Is there any problem in this MIPS code? Like address out of the bounds? What the meaning of the code?

Question

Description:

The line of code "addi $t0, $t0, 4" plus the address of the $t0 for 4 byte every cycle, But the address space of the Array is limited. I think it will be out of bounds.

The code follows:

.data
array: .word   1,1,1
tmp: .word   0 : 25

.text

      .globl main
 main:
      la         $t0, array
      li         $t1,  25
loop: lw         $t3, 0($t0)  
            lw         $t4, 4($t0) 
            lw         $t5, 8($t0) 
            add        $t2, $t3, $t4  
            add        $t2, $t2, $t5 
            sw         $t2, 12($t0)    
            addi       $t0, $t0, 4  
            addi       $t1, $t1, -1  
            bgtz       $t1, loop    
            li     $v0, 10                    # system call for exit
      syscall

I hope someone could help me to explian the purpose of the code, and tell me the problem of the code. Or maybe it is right and there are some wrong understanding in my mind.

Answer 1

What the meaning of the code?

That code is computing something similar to the 3-Fibonacci sequence, adding together 3 elements next to each other to produce the next.  It is first adding array[0], array[1], and array[2], and storing that in what would be array[3].  On the next iteration it will add array[1], array[2], and array[3] storing the result in array[4].  (I don't recognize the exact algorithm, maybe someone else can.)

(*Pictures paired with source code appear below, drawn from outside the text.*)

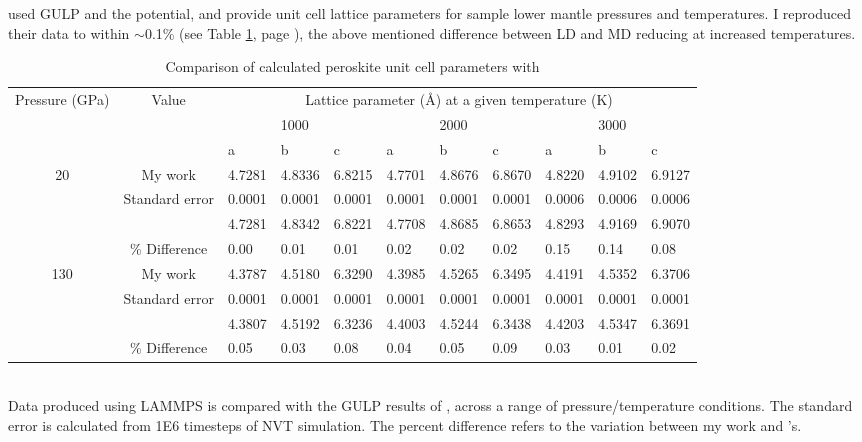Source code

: \citet{Ammann2014} used GULP and the \citet{Oganov2000} potential, and provide unit cell lattice parameters for sample lower mantle pressures and temperatures. I reproduced their data to within $\sim$0.1\% (see Table \ref{tab:ammann_comp}, page \pageref{tab:ammann_comp}), the above mentioned difference between LD and MD reducing at increased temperatures.

\begin{table}
  \centering
  \caption{Comparison of calculated \mgsios peroskite unit cell parameters with \cite{Ammann2014}}\vspace{2mm}
    \begin{tabular}{cc|lll|lll|lll}
    \hline
    \multirow{3}[2]{*}{Pressure (GPa)} & \multirow{3}[2]{*}{Value} & \multicolumn{9}{c}{Lattice parameter (\AA) at a given temperature (K)} \\
          &       &       & 1000  &       &       & 2000  &       &       & 3000  &  \\
          &       & a     & b     & c     & a     & b     & c     & a     & b     & c \\ \hline
    \multirow{4}[2]{*}{20} & My work & 4.7281 & 4.8336 & 6.8215 & 4.7701 & 4.8676 & 6.8670 & 4.8220 & 4.9102 & 6.9127 \\
          & Standard error & 0.0001 & 0.0001 & 0.0001 & 0.0001 & 0.0001 & 0.0001 & 0.0006 & 0.0006 & 0.0006 \\
          & \citeauthor{Ammann2014} & 4.7281 & 4.8342 & 6.8221 & 4.7708 & 4.8685 & 6.8653 & 4.8293 & 4.9169 & 6.9070 \\
          & \% Difference & 0.00  & 0.01  & 0.01  & 0.02  & 0.02  & 0.02  & 0.15  & 0.14  & 0.08 \\ \hline
    \multirow{4}[2]{*}{130} & My work & 4.3787 & 4.5180 & 6.3290 & 4.3985 & 4.5265 & 6.3495 & 4.4191 & 4.5352 & 6.3706 \\
          & Standard error & 0.0001 & 0.0001 & 0.0001 & 0.0001 & 0.0001 & 0.0001 & 0.0001 & 0.0001 & 0.0001 \\
          & \citeauthor{Ammann2014} & 4.3807 & 4.5192 & 6.3236 & 4.4003 & 4.5244 & 6.3438 & 4.4203 & 4.5347 & 6.3691 \\
          & \% Difference & 0.05  & 0.03  & 0.08  & 0.04  & 0.05  & 0.09  & 0.03  & 0.01  & 0.02 \\
    \hline
    \end{tabular} 
\\ \vspace{2mm}
Data produced using LAMMPS is compared with the GULP results of \cite{Ammann2014}, across a range of pressure/temperature conditions. The standard error is calculated from 1E6 timesteps of NVT simulation. The percent difference refers to the variation between my work and \citeauthor{Ammann2014}'s. 
  \label{tab:ammann_comp}%
\end{table}%





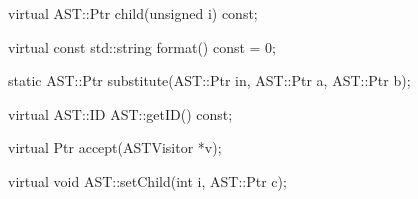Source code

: \begin{apient}
virtual AST::Ptr child(unsigned i) const;
\end{apient}
 
\begin{apient}
virtual const std::string format() const = 0;
\end{apient}

\begin{apient}
static AST::Ptr substitute(AST::Ptr in, AST::Ptr a, AST::Ptr b); 
\end{apient}

\begin{apient} 
virtual AST::ID AST::getID() const;
\end{apient}

\begin{apient}
virtual Ptr accept(ASTVisitor *v);
\end{apient}

\begin{apient}
virtual void AST::setChild(int i, AST::Ptr c);
\end{apient}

Key to understanding this code is that it uses the tmp space, which is declared immediately after the array, to hold the results (and future sources as well, which is what makes it similar to fib).

That declaration tmp: .word 0:25 means repeat 0, 25 times, creating 25 words of storage initialized with 0s.  So, the address of array[3] is the same as the address of tmp[0].

In assembly language, labels are not variable declarations, they are location declarations, i.e. labels have values and their values are address constants.

So, unlike other languages, in assembly we can rely on this kind of juxta positioning — the author has effectively declared a storage block of 28 consecutive words, the first 3 of which are initialized (with 1's) and the rest are initialized with 0's.  The address of the first word of this storage is given to the label array — while the address of the fourth word of this storage is given to the label tmp.

The label tmp is both unused and unnecessary and could be removed (but the .word 0:25 must remain following the array line).

The last iteration of the loop will access array[24], array[25], and array[26], summing them together and storing in array[27].  Remember that array[27] is equivalent to tmp[24], which is also the last element of that 28 word block.

Like address out of the bounds?

No.  If you can appreciate that the storage declared in the data section is really one unit or block of 28 words, then you'll see that it the code does not reference out of the bounds of that declared storage.

The C language, does not offer guarantees of relative positioning of two variables.  So, declaring an array of 1's immediately followed by the storage of zeros:

int array[3]={1,1,1};
int tmp[25];

and then coding the same algorithm in C using the above storage declaration, it will perform access out of bounds (which C is not required to detect).  Also because there is no ordering requirement of variables in C, that code might "work" if the compiler follows declaration ordering — however, it involves undefined behavior.